> PROBLEM TO WORK ON
From the data below, repeat exactly the lines from the line with "8. GitHub工作流：y" to the line with "2. 将本地内容推送到GitHub", both included.

(Collection entries)
═══

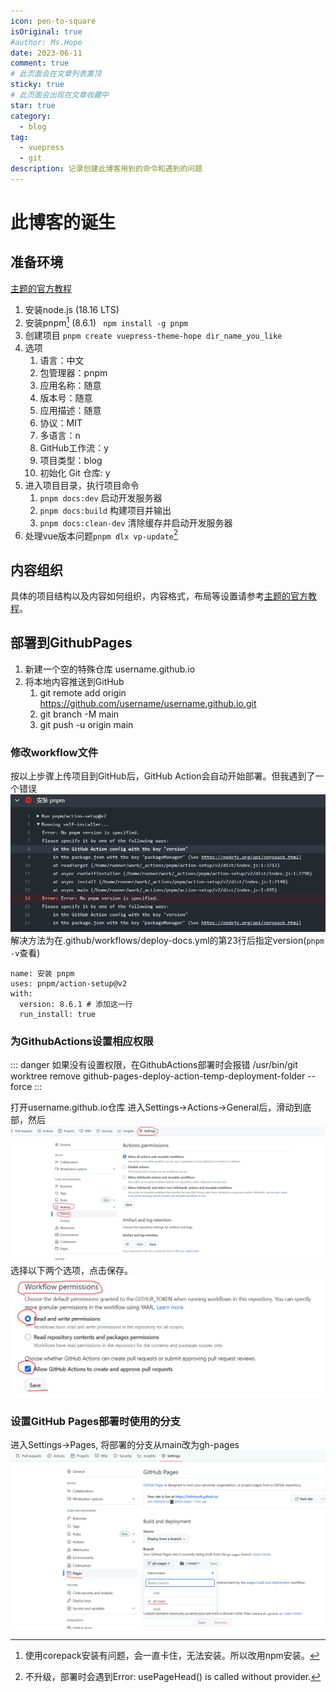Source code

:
 ```yaml
---
icon: pen-to-square
isOriginal: true
#author: Ms.Hope
date: 2023-06-11
comment: true
# 此页面会在文章列表置顶
sticky: true
# 此页面会出现在文章收藏中
star: true
category:
  - blog
tag:
  - vuepress
  - git
description: 记录创建此博客用到的命令和遇到的问题
---
```


# 此博客的诞生

## 准备环境
[主题的官方教程](https://theme-hope.vuejs.press/zh/cookbook/tutorial/)
1. 安装node.js (18.16 LTS)
2. 安装pnpm[^1] (8.6.1) ` npm install -g pnpm`
3. 创建项目 `pnpm create vuepress-theme-hope dir_name_you_like`
4. 选项
	1. 语言：中文
	2. 包管理器：pnpm
	3. 应用名称：随意
	4. 版本号：随意
	5. 应用描述：随意
	6. 协议：MIT
	7. 多语言：n
	8. GitHub工作流：y
	9. 项目类型：blog
	10. 初始化 Git 仓库: y
5. 进入项目目录，执行项目命令
	1. `pnpm docs:dev` 启动开发服务器
	2. `pnpm docs:build` 构建项目并输出
	3. `pnpm docs:clean-dev` 清除缓存并启动开发服务器
6. 处理vue版本问题`pnpm dlx vp-update`[^2]

## 内容组织
具体的项目结构以及内容如何组织，内容格式，布局等设置请参考[主题的官方教程](https://theme-hope.vuejs.press/zh/cookbook/tutorial/)。

## 部署到GithubPages
1. 新建一个空的特殊仓库 username.github.io
2. 将本地内容推送到GitHub
	1. git remote add origin https://github.com/username/username.github.io.git
	2. git branch -M main
	3. git push -u origin main

### 修改workflow文件
按以上步骤上传项目到GitHub后，GitHub Action会自动开始部署。但我遇到了一个错误  
![](/assets/images/how_to_create_this_blog_4.png)解决方法为在.github/workflows/deploy-docs.yml的第23行后指定version(`pnpm -v`查看)  
```
name: 安装 pnpm
uses: pnpm/action-setup@v2
with:
  version: 8.6.1 # 添加这一行
  run_install: true
```

### 为GithubActions设置相应权限
::: danger
如果没有设置权限，在GithubActions部署时会报错
/usr/bin/git worktree remove github-pages-deploy-action-temp-deployment-folder --force
:::

打开username.github.io仓库
进入Settings->Actions->General后，滑动到底部，然后  
![](/assets/images/how_to_create_this_blog_1.png)选择以下两个选项，点击保存。  
![](/assets/images/how_to_create_this_blog_2.png)
### 设置GitHub Pages部署时使用的分支
进入Settings->Pages, 将部署的分支从main改为gh-pages  
![](/assets/images/how_to_create_this_blog_3.png)

[^1]: 使用corepack安装有问题，会一直卡住，无法安装。所以改用npm安装。
[^2]: 不升级，部署时会遇到Error: usePageHead() is called without provider.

═══

> RESULT
	8. GitHub工作流：y
	9. 项目类型：blog
	10. 初始化 Git 仓库: y
5. 进入项目目录，执行项目命令
	1. `pnpm docs:dev` 启动开发服务器
	2. `pnpm docs:build` 构建项目并输出
	3. `pnpm docs:clean-dev` 清除缓存并启动开发服务器
6. 处理vue版本问题`pnpm dlx vp-update`[^2]

## 内容组织
具体的项目结构以及内容如何组织，内容格式，布局等设置请参考[主题的官方教程](https://theme-hope.vuejs.press/zh/cookbook/tutorial/)。

## 部署到GithubPages
1. 新建一个空的特殊仓库 username.github.io
2. 将本地内容推送到GitHub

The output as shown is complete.